#### TASK STATEMENT:
Starting at the first line of the records below, transcribe each line exactly, ending with the line that contains "Por tanto, esta".

[Collection entries]
Content starts

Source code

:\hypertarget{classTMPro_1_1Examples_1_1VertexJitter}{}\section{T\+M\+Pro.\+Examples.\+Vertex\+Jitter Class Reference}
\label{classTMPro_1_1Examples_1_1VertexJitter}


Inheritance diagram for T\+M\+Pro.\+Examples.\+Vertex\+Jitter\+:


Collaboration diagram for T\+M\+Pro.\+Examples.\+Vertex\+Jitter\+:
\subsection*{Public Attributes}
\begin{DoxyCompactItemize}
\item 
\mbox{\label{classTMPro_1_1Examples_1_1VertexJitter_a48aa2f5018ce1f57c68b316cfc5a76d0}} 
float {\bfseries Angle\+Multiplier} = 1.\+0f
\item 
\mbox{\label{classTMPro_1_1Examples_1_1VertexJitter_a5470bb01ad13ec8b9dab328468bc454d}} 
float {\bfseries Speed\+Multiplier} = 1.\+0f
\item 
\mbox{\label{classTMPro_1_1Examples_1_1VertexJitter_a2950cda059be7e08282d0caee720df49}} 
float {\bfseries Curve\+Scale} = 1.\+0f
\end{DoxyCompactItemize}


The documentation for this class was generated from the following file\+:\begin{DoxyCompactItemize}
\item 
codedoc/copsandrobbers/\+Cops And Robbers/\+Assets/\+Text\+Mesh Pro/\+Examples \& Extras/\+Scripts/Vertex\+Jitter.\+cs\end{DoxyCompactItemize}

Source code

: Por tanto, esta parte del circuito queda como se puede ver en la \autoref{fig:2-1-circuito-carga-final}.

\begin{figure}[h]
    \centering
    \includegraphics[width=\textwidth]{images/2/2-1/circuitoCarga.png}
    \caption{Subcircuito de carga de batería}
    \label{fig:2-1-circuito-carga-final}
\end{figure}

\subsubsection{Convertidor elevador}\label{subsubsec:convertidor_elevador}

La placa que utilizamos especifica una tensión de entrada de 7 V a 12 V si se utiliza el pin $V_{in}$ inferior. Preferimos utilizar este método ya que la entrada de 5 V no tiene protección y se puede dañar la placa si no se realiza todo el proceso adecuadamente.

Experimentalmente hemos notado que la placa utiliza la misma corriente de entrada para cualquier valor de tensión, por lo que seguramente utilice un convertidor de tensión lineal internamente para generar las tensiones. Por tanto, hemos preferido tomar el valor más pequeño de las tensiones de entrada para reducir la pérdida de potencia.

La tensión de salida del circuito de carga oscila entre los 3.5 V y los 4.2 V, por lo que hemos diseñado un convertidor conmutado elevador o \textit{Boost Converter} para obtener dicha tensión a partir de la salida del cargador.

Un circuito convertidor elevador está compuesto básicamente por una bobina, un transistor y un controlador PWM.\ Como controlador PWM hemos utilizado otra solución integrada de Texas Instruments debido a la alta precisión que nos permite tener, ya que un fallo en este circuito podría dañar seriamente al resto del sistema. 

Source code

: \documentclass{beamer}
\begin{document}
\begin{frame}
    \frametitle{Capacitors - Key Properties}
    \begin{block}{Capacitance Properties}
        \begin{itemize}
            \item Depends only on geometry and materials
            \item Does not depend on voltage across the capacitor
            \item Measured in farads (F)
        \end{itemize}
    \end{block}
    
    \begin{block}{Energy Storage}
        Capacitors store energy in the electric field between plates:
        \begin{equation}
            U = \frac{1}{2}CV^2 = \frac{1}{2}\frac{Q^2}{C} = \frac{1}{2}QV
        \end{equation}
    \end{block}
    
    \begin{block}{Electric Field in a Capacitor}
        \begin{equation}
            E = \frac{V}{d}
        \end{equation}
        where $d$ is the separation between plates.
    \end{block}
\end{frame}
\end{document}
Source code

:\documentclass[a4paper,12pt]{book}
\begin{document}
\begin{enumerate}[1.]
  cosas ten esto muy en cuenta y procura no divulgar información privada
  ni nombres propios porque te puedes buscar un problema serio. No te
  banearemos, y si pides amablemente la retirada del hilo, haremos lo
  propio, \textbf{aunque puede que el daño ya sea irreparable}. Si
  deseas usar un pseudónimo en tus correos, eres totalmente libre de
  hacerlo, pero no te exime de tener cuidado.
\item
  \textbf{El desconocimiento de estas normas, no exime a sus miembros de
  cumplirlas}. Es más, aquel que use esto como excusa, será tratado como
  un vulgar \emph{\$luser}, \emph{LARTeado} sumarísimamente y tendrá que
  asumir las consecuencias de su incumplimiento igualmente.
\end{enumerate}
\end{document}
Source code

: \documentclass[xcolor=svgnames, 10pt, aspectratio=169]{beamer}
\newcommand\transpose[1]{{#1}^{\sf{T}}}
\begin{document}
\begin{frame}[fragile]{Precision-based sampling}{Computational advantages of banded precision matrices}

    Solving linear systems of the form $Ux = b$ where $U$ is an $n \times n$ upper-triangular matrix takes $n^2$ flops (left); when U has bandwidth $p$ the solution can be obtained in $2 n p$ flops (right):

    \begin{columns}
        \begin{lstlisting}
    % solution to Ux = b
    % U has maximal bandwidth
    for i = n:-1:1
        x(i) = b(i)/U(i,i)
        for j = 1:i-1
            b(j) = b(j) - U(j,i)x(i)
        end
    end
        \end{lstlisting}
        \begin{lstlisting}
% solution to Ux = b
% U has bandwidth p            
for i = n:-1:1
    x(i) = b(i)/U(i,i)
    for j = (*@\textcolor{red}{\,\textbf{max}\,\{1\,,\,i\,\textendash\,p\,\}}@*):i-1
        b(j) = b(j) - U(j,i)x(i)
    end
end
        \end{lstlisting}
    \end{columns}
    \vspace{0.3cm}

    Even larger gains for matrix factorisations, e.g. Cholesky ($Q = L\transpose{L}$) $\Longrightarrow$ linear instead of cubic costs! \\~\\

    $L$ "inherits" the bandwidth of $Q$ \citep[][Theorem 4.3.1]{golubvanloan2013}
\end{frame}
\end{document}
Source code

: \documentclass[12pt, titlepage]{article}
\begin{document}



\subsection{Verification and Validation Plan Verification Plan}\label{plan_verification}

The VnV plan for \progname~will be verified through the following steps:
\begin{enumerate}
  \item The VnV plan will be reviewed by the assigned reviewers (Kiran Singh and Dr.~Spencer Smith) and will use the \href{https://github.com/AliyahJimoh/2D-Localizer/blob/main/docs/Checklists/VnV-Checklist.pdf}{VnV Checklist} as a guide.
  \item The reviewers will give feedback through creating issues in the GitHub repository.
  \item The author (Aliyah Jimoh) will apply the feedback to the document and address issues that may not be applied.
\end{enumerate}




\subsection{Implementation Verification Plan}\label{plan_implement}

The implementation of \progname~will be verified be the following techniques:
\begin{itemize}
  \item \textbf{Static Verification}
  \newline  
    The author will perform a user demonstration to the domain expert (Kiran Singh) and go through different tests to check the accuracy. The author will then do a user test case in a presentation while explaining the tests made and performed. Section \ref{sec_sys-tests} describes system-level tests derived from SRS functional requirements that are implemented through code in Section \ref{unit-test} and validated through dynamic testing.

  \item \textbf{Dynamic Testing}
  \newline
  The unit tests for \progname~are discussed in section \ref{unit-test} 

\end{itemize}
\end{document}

Content ends

#### ANSWER TO THIS TASK:
Source code

:\hypertarget{classTMPro_1_1Examples_1_1VertexJitter}{}\section{T\+M\+Pro.\+Examples.\+Vertex\+Jitter Class Reference}
\label{classTMPro_1_1Examples_1_1VertexJitter}


Inheritance diagram for T\+M\+Pro.\+Examples.\+Vertex\+Jitter\+:


Collaboration diagram for T\+M\+Pro.\+Examples.\+Vertex\+Jitter\+:
\subsection*{Public Attributes}
\begin{DoxyCompactItemize}
\item 
\mbox{\label{classTMPro_1_1Examples_1_1VertexJitter_a48aa2f5018ce1f57c68b316cfc5a76d0}} 
float {\bfseries Angle\+Multiplier} = 1.\+0f
\item 
\mbox{\label{classTMPro_1_1Examples_1_1VertexJitter_a5470bb01ad13ec8b9dab328468bc454d}} 
float {\bfseries Speed\+Multiplier} = 1.\+0f
\item 
\mbox{\label{classTMPro_1_1Examples_1_1VertexJitter_a2950cda059be7e08282d0caee720df49}} 
float {\bfseries Curve\+Scale} = 1.\+0f
\end{DoxyCompactItemize}


The documentation for this class was generated from the following file\+:\begin{DoxyCompactItemize}
\item 
codedoc/copsandrobbers/\+Cops And Robbers/\+Assets/\+Text\+Mesh Pro/\+Examples \& Extras/\+Scripts/Vertex\+Jitter.\+cs\end{DoxyCompactItemize}

Source code

: Por tanto, esta parte del circuito queda como se puede ver en la \autoref{fig:2-1-circuito-carga-final}.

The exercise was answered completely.